▶ _Problem requirements_
Search the data for "githubusercontent". Return each matching line.

-=-=-=-=-

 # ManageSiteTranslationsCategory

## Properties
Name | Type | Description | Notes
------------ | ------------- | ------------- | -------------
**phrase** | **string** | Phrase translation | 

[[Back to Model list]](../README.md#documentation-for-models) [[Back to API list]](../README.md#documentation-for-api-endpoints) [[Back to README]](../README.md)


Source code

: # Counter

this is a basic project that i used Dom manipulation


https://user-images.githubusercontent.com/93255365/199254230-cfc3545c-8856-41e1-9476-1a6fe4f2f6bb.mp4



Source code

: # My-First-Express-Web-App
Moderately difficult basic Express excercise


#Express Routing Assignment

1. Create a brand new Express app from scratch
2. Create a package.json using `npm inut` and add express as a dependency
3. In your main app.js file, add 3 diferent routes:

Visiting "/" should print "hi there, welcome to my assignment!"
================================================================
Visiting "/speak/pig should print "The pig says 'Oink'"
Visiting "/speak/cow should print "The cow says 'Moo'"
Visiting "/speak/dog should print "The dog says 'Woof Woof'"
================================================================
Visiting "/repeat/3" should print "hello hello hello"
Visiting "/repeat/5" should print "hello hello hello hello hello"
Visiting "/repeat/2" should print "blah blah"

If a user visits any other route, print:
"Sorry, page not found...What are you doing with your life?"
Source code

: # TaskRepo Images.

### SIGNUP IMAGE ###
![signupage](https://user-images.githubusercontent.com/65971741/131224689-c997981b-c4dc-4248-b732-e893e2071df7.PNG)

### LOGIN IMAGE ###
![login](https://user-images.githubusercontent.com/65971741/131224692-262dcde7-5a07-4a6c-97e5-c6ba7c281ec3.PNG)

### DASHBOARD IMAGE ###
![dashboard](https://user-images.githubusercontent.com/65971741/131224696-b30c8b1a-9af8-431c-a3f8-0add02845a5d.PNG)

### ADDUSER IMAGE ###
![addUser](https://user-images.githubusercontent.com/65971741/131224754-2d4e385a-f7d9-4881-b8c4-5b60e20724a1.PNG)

-=-=-=-=-

▶ _Exercise answer_
https://user-images.githubusercontent.com/93255365/199254230-cfc3545c-8856-41e1-9476-1a6fe4f2f6bb.mp4
![signupage](https://user-images.githubusercontent.com/65971741/131224689-c997981b-c4dc-4248-b732-e893e2071df7.PNG)
![login](https://user-images.githubusercontent.com/65971741/131224692-262dcde7-5a07-4a6c-97e5-c6ba7c281ec3.PNG)
![dashboard](https://user-images.githubusercontent.com/65971741/131224696-b30c8b1a-9af8-431c-a3f8-0add02845a5d.PNG)
![addUser](https://user-images.githubusercontent.com/65971741/131224754-2d4e385a-f7d9-4881-b8c4-5b60e20724a1.PNG)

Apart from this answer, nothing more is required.